▸ **WHAT NEEDS TO BE DONE**
Identify each line below containing the string "studying" and copy it.

########################################

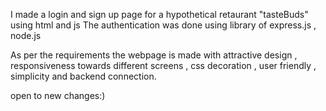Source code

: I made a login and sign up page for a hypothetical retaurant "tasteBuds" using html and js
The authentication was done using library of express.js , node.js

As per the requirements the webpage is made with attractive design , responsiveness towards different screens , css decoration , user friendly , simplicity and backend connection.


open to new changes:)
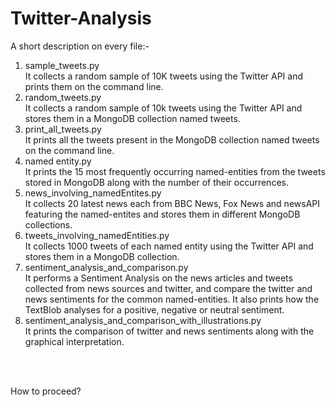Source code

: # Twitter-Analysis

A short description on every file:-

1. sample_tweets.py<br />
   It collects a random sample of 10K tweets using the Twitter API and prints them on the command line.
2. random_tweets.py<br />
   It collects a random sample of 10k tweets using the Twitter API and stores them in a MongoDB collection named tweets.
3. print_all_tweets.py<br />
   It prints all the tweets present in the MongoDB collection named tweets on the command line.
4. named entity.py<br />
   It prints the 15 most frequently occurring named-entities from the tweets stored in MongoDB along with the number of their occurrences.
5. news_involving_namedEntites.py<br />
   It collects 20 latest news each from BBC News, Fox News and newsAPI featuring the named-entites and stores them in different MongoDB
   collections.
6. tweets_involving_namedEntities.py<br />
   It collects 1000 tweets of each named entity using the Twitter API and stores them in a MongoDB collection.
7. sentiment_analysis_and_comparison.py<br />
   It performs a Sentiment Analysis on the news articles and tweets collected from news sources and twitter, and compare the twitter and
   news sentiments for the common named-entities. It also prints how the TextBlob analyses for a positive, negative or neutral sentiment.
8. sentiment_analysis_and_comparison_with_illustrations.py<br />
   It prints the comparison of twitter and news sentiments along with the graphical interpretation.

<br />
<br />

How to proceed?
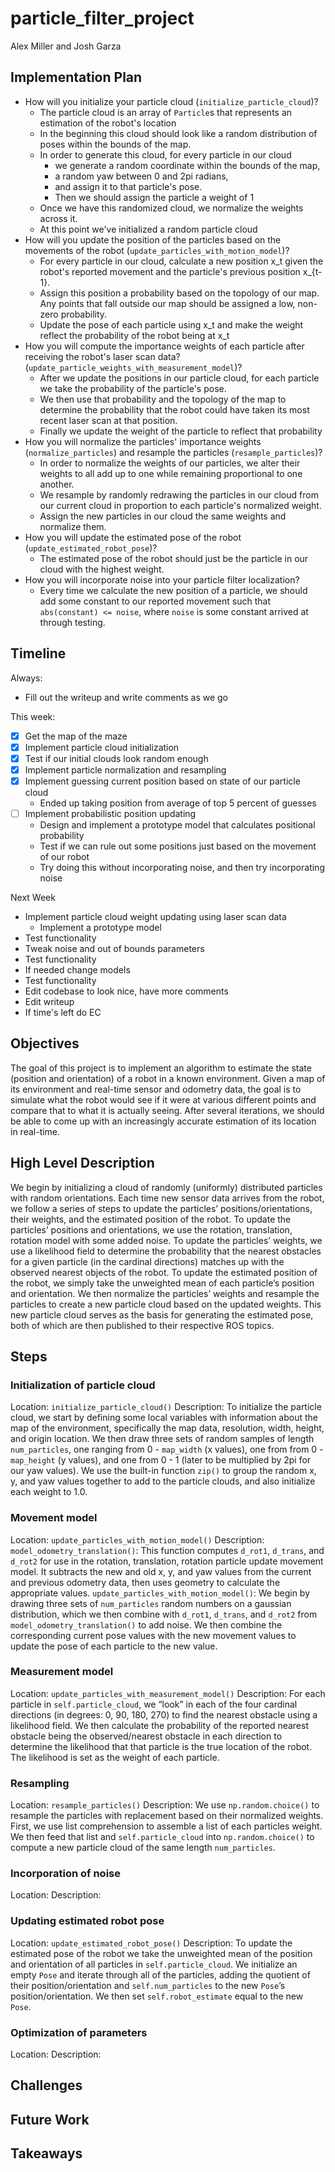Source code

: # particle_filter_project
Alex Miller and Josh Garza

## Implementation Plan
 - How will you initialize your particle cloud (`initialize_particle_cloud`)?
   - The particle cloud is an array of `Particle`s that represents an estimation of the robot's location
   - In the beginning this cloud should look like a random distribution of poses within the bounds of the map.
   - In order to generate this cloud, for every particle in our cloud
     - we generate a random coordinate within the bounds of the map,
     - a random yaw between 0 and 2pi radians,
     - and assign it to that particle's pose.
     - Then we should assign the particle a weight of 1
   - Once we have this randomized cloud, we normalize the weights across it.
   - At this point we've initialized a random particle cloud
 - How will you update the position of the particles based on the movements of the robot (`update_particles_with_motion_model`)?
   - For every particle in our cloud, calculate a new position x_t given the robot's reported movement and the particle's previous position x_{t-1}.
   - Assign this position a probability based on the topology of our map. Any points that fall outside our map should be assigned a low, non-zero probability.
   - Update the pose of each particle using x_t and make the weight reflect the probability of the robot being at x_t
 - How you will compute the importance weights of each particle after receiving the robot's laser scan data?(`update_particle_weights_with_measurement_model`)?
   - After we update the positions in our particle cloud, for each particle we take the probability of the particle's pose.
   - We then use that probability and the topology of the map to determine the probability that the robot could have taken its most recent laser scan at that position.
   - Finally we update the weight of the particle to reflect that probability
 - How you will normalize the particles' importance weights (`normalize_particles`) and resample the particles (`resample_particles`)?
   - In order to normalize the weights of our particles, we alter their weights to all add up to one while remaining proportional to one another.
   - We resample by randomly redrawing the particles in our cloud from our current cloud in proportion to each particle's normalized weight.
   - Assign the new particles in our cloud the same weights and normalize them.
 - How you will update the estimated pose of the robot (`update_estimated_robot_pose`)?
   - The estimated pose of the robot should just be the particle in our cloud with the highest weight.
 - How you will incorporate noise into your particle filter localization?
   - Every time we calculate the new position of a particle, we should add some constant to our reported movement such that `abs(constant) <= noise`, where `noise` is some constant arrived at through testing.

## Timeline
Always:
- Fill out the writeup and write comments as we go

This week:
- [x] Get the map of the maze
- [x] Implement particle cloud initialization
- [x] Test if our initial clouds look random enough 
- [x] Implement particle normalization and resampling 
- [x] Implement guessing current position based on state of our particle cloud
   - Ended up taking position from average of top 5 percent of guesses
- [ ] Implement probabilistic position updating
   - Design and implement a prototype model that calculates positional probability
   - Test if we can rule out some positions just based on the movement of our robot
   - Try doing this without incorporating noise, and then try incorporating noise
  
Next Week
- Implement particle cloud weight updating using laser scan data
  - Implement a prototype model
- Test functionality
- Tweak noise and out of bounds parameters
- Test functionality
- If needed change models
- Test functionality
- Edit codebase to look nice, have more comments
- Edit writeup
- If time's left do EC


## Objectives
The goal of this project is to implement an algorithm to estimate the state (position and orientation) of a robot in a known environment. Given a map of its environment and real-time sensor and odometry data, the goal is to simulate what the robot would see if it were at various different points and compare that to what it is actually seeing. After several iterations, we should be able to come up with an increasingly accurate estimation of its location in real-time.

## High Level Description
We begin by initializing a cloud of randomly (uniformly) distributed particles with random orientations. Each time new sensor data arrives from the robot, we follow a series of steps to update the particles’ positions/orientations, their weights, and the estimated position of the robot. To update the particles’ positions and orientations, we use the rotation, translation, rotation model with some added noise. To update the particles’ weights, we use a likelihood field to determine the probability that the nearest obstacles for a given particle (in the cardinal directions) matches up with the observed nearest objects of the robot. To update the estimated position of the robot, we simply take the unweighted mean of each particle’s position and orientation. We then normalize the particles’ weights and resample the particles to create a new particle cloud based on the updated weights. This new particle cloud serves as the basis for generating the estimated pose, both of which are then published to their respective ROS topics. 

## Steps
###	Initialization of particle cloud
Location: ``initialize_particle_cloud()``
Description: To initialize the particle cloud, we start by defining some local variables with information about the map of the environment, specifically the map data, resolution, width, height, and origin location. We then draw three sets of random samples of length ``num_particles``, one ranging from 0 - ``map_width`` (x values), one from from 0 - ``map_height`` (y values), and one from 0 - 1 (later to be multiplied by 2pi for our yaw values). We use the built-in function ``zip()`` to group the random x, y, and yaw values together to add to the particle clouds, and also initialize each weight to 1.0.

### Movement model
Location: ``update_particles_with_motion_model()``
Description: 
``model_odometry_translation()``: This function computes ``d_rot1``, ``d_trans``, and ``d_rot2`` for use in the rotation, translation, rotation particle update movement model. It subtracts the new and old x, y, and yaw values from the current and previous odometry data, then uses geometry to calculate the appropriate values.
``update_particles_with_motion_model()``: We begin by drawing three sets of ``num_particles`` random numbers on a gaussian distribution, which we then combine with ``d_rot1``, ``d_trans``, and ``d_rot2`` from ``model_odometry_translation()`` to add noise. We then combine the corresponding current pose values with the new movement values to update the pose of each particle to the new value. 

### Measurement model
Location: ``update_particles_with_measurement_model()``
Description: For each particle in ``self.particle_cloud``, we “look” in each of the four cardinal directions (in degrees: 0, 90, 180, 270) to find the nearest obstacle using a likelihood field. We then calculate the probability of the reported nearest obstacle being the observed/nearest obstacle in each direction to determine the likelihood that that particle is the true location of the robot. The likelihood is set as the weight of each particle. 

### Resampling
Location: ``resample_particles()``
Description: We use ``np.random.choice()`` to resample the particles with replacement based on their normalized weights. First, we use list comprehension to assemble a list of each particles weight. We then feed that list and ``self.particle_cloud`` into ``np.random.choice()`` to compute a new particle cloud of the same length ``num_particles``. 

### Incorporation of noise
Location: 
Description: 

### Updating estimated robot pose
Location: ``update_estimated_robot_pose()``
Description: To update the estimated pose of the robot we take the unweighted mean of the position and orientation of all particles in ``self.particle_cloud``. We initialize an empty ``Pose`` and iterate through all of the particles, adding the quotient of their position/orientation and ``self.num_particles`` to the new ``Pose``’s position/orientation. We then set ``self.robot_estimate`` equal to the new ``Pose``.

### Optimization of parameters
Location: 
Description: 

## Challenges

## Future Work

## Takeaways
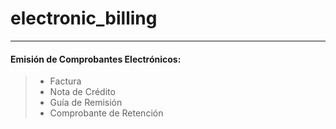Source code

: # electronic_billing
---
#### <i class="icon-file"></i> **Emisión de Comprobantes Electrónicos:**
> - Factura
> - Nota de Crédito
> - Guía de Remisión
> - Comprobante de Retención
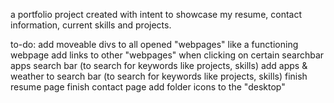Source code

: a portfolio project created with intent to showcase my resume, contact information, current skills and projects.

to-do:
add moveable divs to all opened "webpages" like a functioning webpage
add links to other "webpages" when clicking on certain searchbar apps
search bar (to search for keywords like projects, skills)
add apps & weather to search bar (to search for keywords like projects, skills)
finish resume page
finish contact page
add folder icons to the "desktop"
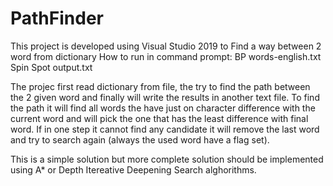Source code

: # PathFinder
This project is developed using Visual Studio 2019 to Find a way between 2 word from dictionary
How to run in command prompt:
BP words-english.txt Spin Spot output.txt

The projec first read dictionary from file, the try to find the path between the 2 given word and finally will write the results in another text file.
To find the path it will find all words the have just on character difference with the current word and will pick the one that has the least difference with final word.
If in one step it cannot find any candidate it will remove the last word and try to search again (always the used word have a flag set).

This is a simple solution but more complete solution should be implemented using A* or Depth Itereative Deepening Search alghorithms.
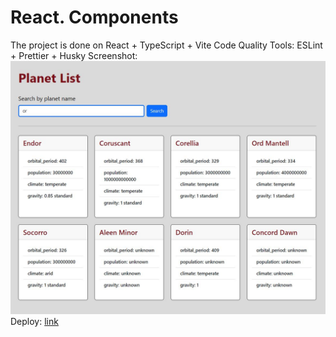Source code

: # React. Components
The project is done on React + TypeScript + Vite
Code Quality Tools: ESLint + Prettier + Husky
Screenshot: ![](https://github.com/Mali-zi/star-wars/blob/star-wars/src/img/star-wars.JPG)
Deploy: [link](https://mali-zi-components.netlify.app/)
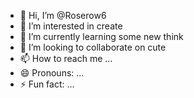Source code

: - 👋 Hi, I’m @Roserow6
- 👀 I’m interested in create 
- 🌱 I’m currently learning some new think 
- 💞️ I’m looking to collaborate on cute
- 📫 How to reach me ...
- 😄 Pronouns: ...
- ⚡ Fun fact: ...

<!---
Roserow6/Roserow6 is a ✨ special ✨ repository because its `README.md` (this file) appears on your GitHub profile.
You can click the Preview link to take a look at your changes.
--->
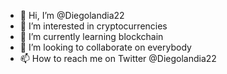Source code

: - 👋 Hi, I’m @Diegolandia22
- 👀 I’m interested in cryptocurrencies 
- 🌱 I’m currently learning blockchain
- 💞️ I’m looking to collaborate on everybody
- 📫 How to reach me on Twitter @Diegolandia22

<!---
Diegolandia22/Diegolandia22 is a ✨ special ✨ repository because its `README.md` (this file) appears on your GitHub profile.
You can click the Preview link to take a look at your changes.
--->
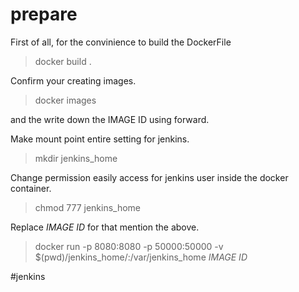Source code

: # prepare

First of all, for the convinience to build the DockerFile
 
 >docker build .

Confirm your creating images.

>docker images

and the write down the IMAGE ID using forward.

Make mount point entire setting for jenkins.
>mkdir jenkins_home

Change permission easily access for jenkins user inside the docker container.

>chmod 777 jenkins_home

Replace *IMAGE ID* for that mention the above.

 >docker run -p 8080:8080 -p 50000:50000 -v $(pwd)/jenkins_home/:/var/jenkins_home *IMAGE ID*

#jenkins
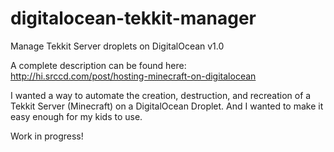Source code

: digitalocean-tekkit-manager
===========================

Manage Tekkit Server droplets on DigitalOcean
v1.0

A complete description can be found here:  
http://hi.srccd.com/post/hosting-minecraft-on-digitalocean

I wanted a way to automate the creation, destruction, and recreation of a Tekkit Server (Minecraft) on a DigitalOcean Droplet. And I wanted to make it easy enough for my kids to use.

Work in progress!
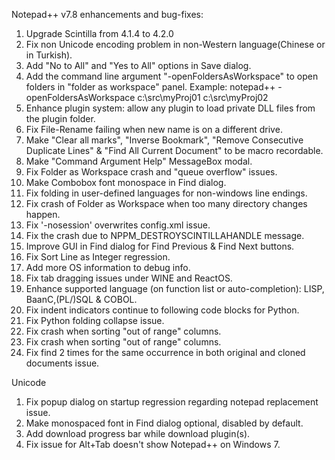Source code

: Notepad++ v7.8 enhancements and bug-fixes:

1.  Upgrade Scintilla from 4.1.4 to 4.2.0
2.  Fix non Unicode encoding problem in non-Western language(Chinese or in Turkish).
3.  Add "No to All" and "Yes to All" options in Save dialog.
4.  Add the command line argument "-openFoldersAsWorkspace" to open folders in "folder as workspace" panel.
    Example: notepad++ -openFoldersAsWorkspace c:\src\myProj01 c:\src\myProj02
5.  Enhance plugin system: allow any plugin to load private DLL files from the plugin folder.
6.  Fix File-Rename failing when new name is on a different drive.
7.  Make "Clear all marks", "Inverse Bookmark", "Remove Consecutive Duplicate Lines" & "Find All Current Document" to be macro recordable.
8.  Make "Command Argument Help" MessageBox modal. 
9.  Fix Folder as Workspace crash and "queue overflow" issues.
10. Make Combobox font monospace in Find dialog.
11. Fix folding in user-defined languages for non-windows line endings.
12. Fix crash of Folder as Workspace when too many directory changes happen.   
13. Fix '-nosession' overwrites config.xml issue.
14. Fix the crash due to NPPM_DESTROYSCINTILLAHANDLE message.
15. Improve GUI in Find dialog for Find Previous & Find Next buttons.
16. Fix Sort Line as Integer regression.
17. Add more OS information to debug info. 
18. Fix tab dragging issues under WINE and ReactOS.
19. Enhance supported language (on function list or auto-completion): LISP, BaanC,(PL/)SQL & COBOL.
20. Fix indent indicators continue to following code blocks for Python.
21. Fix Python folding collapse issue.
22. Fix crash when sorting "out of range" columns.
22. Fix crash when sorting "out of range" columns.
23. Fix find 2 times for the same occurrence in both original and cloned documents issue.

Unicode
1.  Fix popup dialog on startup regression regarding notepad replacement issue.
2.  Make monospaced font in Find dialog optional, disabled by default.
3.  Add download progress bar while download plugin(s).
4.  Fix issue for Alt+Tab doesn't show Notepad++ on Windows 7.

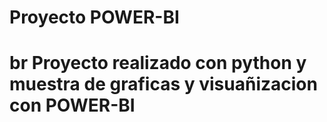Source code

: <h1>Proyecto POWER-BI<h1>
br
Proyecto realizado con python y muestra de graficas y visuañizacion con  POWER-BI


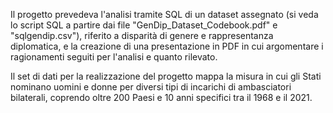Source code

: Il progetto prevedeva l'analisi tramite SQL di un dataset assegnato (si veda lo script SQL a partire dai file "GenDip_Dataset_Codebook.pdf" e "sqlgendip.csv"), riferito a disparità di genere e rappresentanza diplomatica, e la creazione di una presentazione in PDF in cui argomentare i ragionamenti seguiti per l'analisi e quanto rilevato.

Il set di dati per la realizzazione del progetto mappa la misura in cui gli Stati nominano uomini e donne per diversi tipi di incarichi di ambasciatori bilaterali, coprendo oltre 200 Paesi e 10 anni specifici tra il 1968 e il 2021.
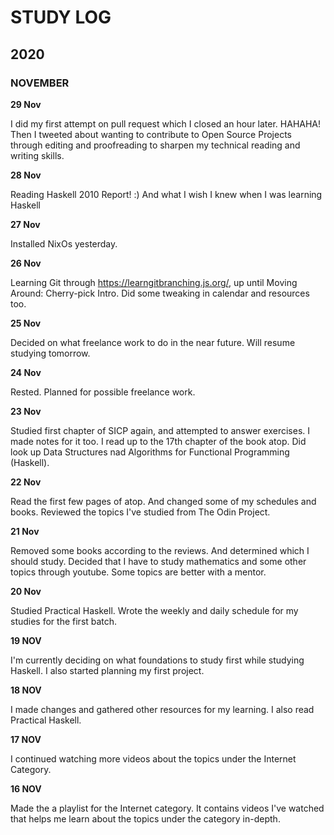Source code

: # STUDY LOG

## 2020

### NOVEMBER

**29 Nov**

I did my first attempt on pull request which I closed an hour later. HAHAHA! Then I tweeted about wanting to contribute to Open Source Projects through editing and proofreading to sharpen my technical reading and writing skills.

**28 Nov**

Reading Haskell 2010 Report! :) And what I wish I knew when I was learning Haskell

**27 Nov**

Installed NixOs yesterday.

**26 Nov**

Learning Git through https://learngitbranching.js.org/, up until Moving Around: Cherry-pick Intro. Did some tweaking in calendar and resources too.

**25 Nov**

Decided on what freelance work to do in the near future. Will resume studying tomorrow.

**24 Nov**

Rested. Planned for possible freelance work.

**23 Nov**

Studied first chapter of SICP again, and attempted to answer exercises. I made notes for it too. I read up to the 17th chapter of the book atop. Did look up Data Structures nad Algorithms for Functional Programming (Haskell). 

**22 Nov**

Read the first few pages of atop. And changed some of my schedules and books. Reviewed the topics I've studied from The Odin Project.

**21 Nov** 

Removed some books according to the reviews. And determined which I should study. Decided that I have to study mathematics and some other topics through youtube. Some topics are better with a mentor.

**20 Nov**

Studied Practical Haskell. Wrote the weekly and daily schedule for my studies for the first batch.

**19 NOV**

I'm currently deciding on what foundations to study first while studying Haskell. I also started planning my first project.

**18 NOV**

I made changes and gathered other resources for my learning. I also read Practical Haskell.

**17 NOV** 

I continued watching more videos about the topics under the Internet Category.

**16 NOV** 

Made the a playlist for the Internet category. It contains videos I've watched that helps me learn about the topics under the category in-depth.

########################################

▸ **ANSWER BOX**
Decided on what freelance work to do in the near future. Will resume studying tomorrow.
I'm currently deciding on what foundations to study first while studying Haskell. I also started planning my first project.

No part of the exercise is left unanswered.